Strictly speaking, “unstructured data” is a contradiction in terms. Data must have structure to be comprehensible. By “unstructured data” people usually mean data with a non-tabular structure.

Tabular data is data that comes in tables. Each row corresponds to a subject, and each column corresponds to a kind of measurement. This is the easiest data to work with.

Non-tabular data could mean anything other than tabular data, but in practice it often means text, or it could mean data with a graph structure or some other structure.

More productive discussions

My point here isn’t to quibble over language usage but to offer a constructive suggestion: say what structure data has, not what structure it doesn’t have.

Discussions about “unstructured data” are often unproductive because two people can use the term, with two different ideas of what it means, and think they’re in agreement when they’re not. Maybe an executive and a sales rep shake hands on an agreement that isn’t really an agreement.

Eventually there will have to be a discussion of what structure data actually has rather than what structure it lacks, and to what degree that structure is exploitable. Having that discussion sooner rather than later can save a lot of money.

Free text fields

One form of “unstructured” data is free text fields. These fields are not free of structure. They usually contain prose, written in a particular language, or at most in small number of languages. That’s a start. There should be more exploitable structure from context. Is the text a pathology report? A Facebook status? A legal opinion?

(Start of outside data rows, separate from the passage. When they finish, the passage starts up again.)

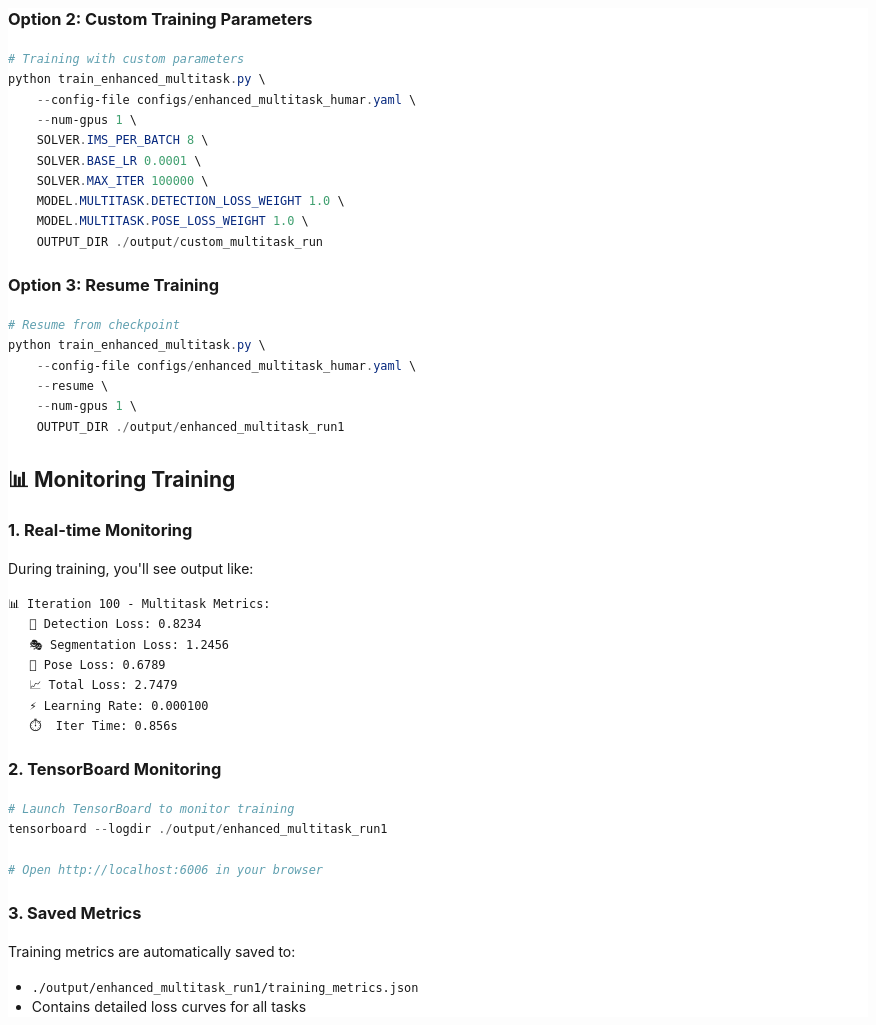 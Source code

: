 ### Option 2: Custom Training Parameters
```powershell
# Training with custom parameters
python train_enhanced_multitask.py \
    --config-file configs/enhanced_multitask_humar.yaml \
    --num-gpus 1 \
    SOLVER.IMS_PER_BATCH 8 \
    SOLVER.BASE_LR 0.0001 \
    SOLVER.MAX_ITER 100000 \
    MODEL.MULTITASK.DETECTION_LOSS_WEIGHT 1.0 \
    MODEL.MULTITASK.POSE_LOSS_WEIGHT 1.0 \
    OUTPUT_DIR ./output/custom_multitask_run
```

### Option 3: Resume Training
```powershell
# Resume from checkpoint
python train_enhanced_multitask.py \
    --config-file configs/enhanced_multitask_humar.yaml \
    --resume \
    --num-gpus 1 \
    OUTPUT_DIR ./output/enhanced_multitask_run1
```

## 📊 Monitoring Training

### 1. Real-time Monitoring
During training, you'll see output like:
```
📊 Iteration 100 - Multitask Metrics:
   🎯 Detection Loss: 0.8234
   🎭 Segmentation Loss: 1.2456
   🤸 Pose Loss: 0.6789
   📈 Total Loss: 2.7479
   ⚡ Learning Rate: 0.000100
   ⏱️  Iter Time: 0.856s
```

### 2. TensorBoard Monitoring
```powershell
# Launch TensorBoard to monitor training
tensorboard --logdir ./output/enhanced_multitask_run1

# Open http://localhost:6006 in your browser
```

### 3. Saved Metrics
Training metrics are automatically saved to:
- `./output/enhanced_multitask_run1/training_metrics.json`
- Contains detailed loss curves for all tasks
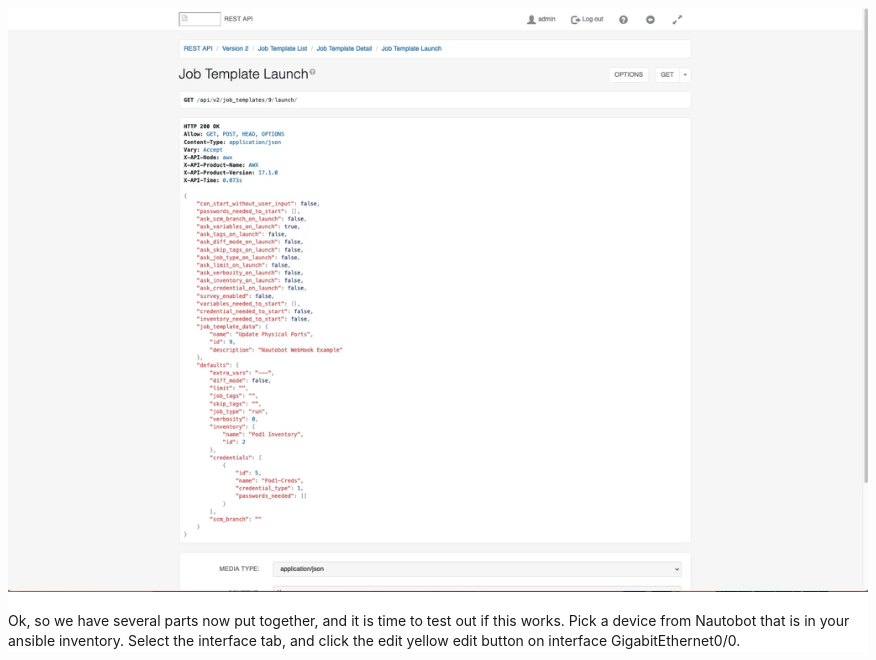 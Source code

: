 <img src="/assets/img/ansible_workshop/section12_api_job_template_list.webp" alt="">

Ok, so we have several parts now put together, and it is time to test out if this works. Pick a device from Nautobot that is in your ansible inventory. Select the interface tab, and click the edit yellow edit button on interface GigabitEthernet0/0. 
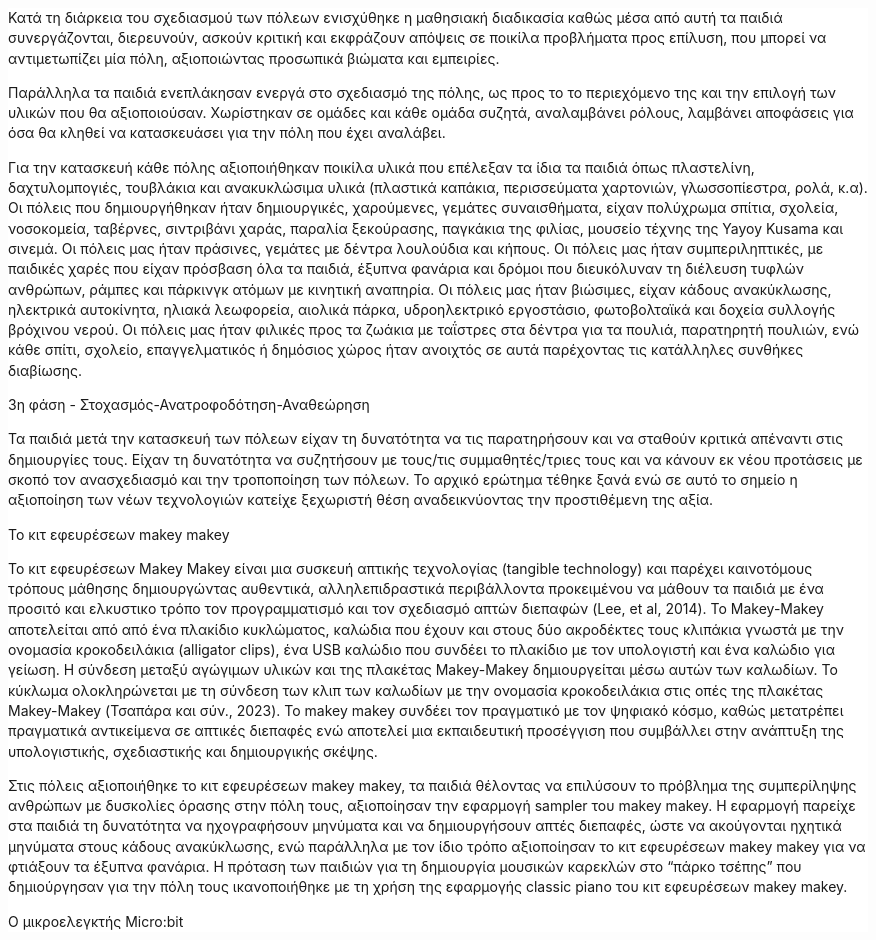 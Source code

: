  Κατά τη διάρκεια του σχεδιασμού των πόλεων ενισχύθηκε η μαθησιακή διαδικασία καθώς μέσα από αυτή τα παιδιά συνεργάζονται, διερευνούν, ασκούν κριτική και εκφράζουν απόψεις σε ποικίλα  προβλήματα προς επίλυση, που μπορεί να αντιμετωπίζει μία πόλη, αξιοποιώντας προσωπικά βιώματα και εμπειρίες.

Παράλληλα τα  παιδιά ενεπλάκησαν ενεργά στο σχεδιασμό της πόλης, ως προς το το περιεχόμενο της  και την επιλογή των υλικών που θα αξιοποιούσαν. Χωρίστηκαν σε ομάδες και κάθε ομάδα συζητά, αναλαμβάνει ρόλους, λαμβάνει αποφάσεις για όσα θα κληθεί να κατασκευάσει για την πόλη που έχει αναλάβει.

Για την κατασκευή κάθε πόλης αξιοποιήθηκαν ποικίλα υλικά που επέλεξαν τα ίδια τα παιδιά όπως πλαστελίνη, δαχτυλομπογιές, τουβλάκια και ανακυκλώσιμα υλικά (πλαστικά καπάκια, περισσεύματα χαρτονιών, γλωσσοπίεστρα, ρολά, κ.α).   Οι πόλεις που δημιουργήθηκαν ήταν δημιουργικές, χαρούμενες, γεμάτες συναισθήματα, είχαν πολύχρωμα σπίτια, σχολεία, νοσοκομεία, ταβέρνες, σιντριβάνι χαράς, παραλία ξεκούρασης, παγκάκια της φιλίας, μουσείο τέχνης της Yayoy Kusama και σινεμά. Οι πόλεις μας ήταν πράσινες, γεμάτες με δέντρα λουλούδια και κήπους. Οι πόλεις μας ήταν συμπεριληπτικές, με παιδικές χαρές που είχαν πρόσβαση όλα τα παιδιά, έξυπνα φανάρια και δρόμοι που διευκόλυναν τη διέλευση τυφλών ανθρώπων, ράμπες και πάρκινγκ ατόμων με κινητική αναπηρία. Οι πόλεις μας ήταν βιώσιμες, είχαν κάδους ανακύκλωσης, ηλεκτρικά αυτοκίνητα, ηλιακά λεωφορεία, αιολικά πάρκα, υδροηλεκτρικό εργοστάσιο, φωτοβολταϊκά και δοχεία συλλογής βρόχινου νερού.    Οι πόλεις μας ήταν φιλικές προς τα ζωάκια με ταΐστρες στα δέντρα για τα πουλιά, παρατηρητή πουλιών, ενώ κάθε σπίτι, σχολείο, επαγγελματικός ή δημόσιος χώρος ήταν ανοιχτός σε αυτά παρέχοντας τις κατάλληλες συνθήκες διαβίωσης.



3η φάση - Στοχασμός-Ανατροφοδότηση-Αναθεώρηση

Τα παιδιά μετά την κατασκευή των πόλεων είχαν τη δυνατότητα να τις παρατηρήσουν και να σταθούν κριτικά απέναντι στις δημιουργίες τους. Είχαν τη δυνατότητα να συζητήσουν με τους/τις συμμαθητές/τριες τους και να κάνουν εκ νέου προτάσεις με σκοπό τον ανασχεδιασμό και την τροποποίηση των πόλεων. Το αρχικό ερώτημα τέθηκε ξανά ενώ σε  αυτό το  σημείο η αξιοποίηση των νέων τεχνολογιών κατείχε ξεχωριστή θέση αναδεικνύοντας την προστιθέμενη της αξία.

To κιτ εφευρέσεων makey makey

Το κιτ εφευρέσεων Makey Makey είναι μια συσκευή απτικής τεχνολογίας (tangible technology) και παρέχει καινοτόμους τρόπους μάθησης δημιουργώντας αυθεντικά, αλληλεπιδραστικά περιβάλλοντα προκειμένου να μάθουν τα παιδιά με ένα προσιτό και ελκυστικο τρόπο  τον προγραμματισμό και τον σχεδιασμό απτών διεπαφών (Lee, et al, 2014). Το Makey-Makey αποτελείται από  από ένα πλακίδιο κυκλώματος, καλώδια που έχουν και στους δύο ακροδέκτες τους κλιπάκια γνωστά με την ονομασία κροκοδειλάκια (alligator clips), ένα USB καλώδιο που συνδέει το πλακίδιο με τον υπολογιστή και ένα καλώδιο για γείωση. Η σύνδεση μεταξύ αγώγιμων υλικών και της πλακέτας Makey-Makey δημιουργείται μέσω αυτών των καλωδίων. Το κύκλωμα ολοκληρώνεται με τη σύνδεση των κλιπ των καλωδίων με την ονομασία κροκοδειλάκια στις οπές της πλακέτας Makey-Makey (Τσαπάρα και σύν., 2023). Το makey makey συνδέει τον πραγματικό με τον ψηφιακό κόσμο, καθώς μετατρέπει πραγματικά αντικείμενα σε απτικές διεπαφές ενώ αποτελεί μια εκπαιδευτική προσέγγιση που συμβάλλει στην ανάπτυξη της υπολογιστικής, σχεδιαστικής και δημιουργικής σκέψης.

Στις πόλεις αξιοποιήθηκε το κιτ εφευρέσεων makey makey, τα παιδιά θέλοντας να επιλύσουν το πρόβλημα της συμπερίληψης ανθρώπων με δυσκολίες όρασης στην πόλη τους, αξιοποίησαν την εφαρμογή sampler του makey makey. Η εφαρμογή παρείχε στα παιδιά τη δυνατότητα να ηχογραφήσουν μηνύματα και να δημιουργήσουν απτές διεπαφές, ώστε να ακούγονται ηχητικά μηνύματα στους κάδους ανακύκλωσης, ενώ παράλληλα με τον ίδιο τρόπο αξιοποίησαν το κιτ εφευρέσεων makey makey για να φτιάξουν τα έξυπνα φανάρια. Η πρόταση των παιδιών για τη δημιουργία μουσικών καρεκλών στο “πάρκο τσέπης” που δημιούργησαν για την πόλη τους ικανοποιήθηκε με τη χρήση της εφαρμογής classic piano του κιτ εφευρέσεων makey makey.



Ο  μικροελεγκτής Micro:bit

Clients will ask how to de-identify free text fields. You can’t. If the text is truly free, it could be anything, by definition. But if there’s some known structure, then maybe there’s some practical way to anonymize the data, especially if there’s some tolerance for error.

For example, a program may search for and mask probable names. Such a program would find “Elizabeth” but might fail to find “the queen.” Since there are only a couple queens [1], this would be a privacy breech. Such software would also have false positives, such as masking the name of the ocean liner Queen Elizabeth 2. [2]

Related posts

[1] The Wikipedia list of current sovereign monarchs lists only two women, Queen Elizabeth II of the UK and Queen Margrethe II of Denmark.

[2] The ship, also known as QE2, is Queen Elizabeth 2, while the monarch is Queen Elizabeth II.